I'll bring this to the attention of admin for you though


----------



## baldilocks (Mar 7, 2010)

No probs here, either. Is your computer doing background tasks? Are you doing something else at the same time (e.g. downloading Torrents, listening to internet radio/watching internet TV), try looking at Task Manager and seeing what else is running.


----------



## mickbcn (Feb 4, 2013)

I don't have problems opening messages in this site. This problem maybe is in your internet connexion or in your computer.


----------



## gill556 (Dec 23, 2010)

As I say, I don't have problems with any other site but am not good with computers, how do I clear my cookies?


----------



## snikpoh (Nov 19, 2007)

gill556 said:


> As I say, I don't have problems with any other site but am not good with computers, how do I clear my cookies?


Which browser are you using?


----------



## gill556 (Dec 23, 2010)

gill556 said:


> As I say, I don't have problems with any other site but am not good with computers, how do I clear my cookies?


Google


----------



## xabiaxica (Jun 23, 2009)

gill556 said:


> As I say, I don't have problems with any other site but am not good with computers, how do I clear my cookies?


a website speedtest is showing no issues - it loaded for me in less than 2 seconds - against a test I did on another, similar forum I use which took .............. well actually it's still loading.............

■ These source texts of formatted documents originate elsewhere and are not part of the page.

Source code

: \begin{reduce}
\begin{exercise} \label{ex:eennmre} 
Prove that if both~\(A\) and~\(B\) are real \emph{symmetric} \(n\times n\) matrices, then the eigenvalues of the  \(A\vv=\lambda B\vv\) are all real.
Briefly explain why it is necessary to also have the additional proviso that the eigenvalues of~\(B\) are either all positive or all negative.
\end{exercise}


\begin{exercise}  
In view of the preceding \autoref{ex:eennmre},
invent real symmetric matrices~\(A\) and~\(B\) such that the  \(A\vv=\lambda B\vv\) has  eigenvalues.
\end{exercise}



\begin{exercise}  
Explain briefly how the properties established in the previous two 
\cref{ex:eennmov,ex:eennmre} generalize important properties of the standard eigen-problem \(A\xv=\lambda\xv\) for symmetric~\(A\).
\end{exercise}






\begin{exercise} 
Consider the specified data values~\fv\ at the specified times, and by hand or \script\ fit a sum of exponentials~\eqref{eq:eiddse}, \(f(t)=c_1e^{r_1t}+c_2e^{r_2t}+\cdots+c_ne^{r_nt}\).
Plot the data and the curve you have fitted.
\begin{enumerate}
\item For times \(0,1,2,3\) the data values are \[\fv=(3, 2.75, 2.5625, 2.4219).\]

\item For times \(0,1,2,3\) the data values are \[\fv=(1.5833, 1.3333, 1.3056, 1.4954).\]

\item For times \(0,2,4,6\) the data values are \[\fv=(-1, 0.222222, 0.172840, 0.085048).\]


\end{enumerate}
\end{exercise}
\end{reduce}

to clear cookies I use this - it's free & it's safe -I have the piriform version

CCleaner - Download


----------



## Stravinsky (Aug 12, 2007)

Ive always had problems. Im having them now. Its very slow. I click on a thread and it takes time to load. Ive mentioned it before

Im using google, but its the same with firefox. I have a 25 Mb connection at the moment, so it aint that


----------



## Aron (Apr 30, 2013)

I expect you've done it but in case you haven't, try clearing your cache and defragging your computer


----------



## baldilocks (Mar 7, 2010)

I use Google Chrome but sometimes, the Pc has decided to do any of a number of things in the background. Task Manager gives me umpteen things that might be tying up resources but which is/are the culprit/s I haven't a clue.


----------



## Stravinsky (Aug 12, 2007)

Aron said:


> I expect you've done it but in case you haven't, try clearing your cache and defragging your computer


It does the same with my new computer with W8. None of the other forums do it, just this one


----------



## stevec2x (Mar 24, 2012)

Stravinsky said:


> It does the same with my new computer with W8. None of the other forums do it, just this one


Dare I say it, but I've never had any problems with this site - and I still run XP on my laptop.

The problem, as I see it, is that this site is dying. If you look at the homepage for the company that created it, you'll see that it hasn't been updated since Jan 2011.

My advice would be for everybody to move to Facebook (or install XP!). The Spain expat forum page there is pretty dead at the moment, but the platform will be supported for a long time to come, it just needs people to use it. As time goes by, the youngsters out there will use it, not this site, and so it will take over the role of this site. 

But then, what do I know?

Thought anybody?


----------



## baldilocks (Mar 7, 2010)

stevec2x said:


> Dare I say it, but I've never had any problems with this site - and I still run XP on my laptop.
> 
> The problem, as I see it, is that this site is dying. If you look at the homepage for the company that created it, you'll see that it hasn't been updated since Jan 2011.
> 
> ...


_"The problem, as I see it, is that this site is dying. If you look at the homepage for the company that created it,"_ where do you get that strange notion from? The forums are frequently updated (not always for the better).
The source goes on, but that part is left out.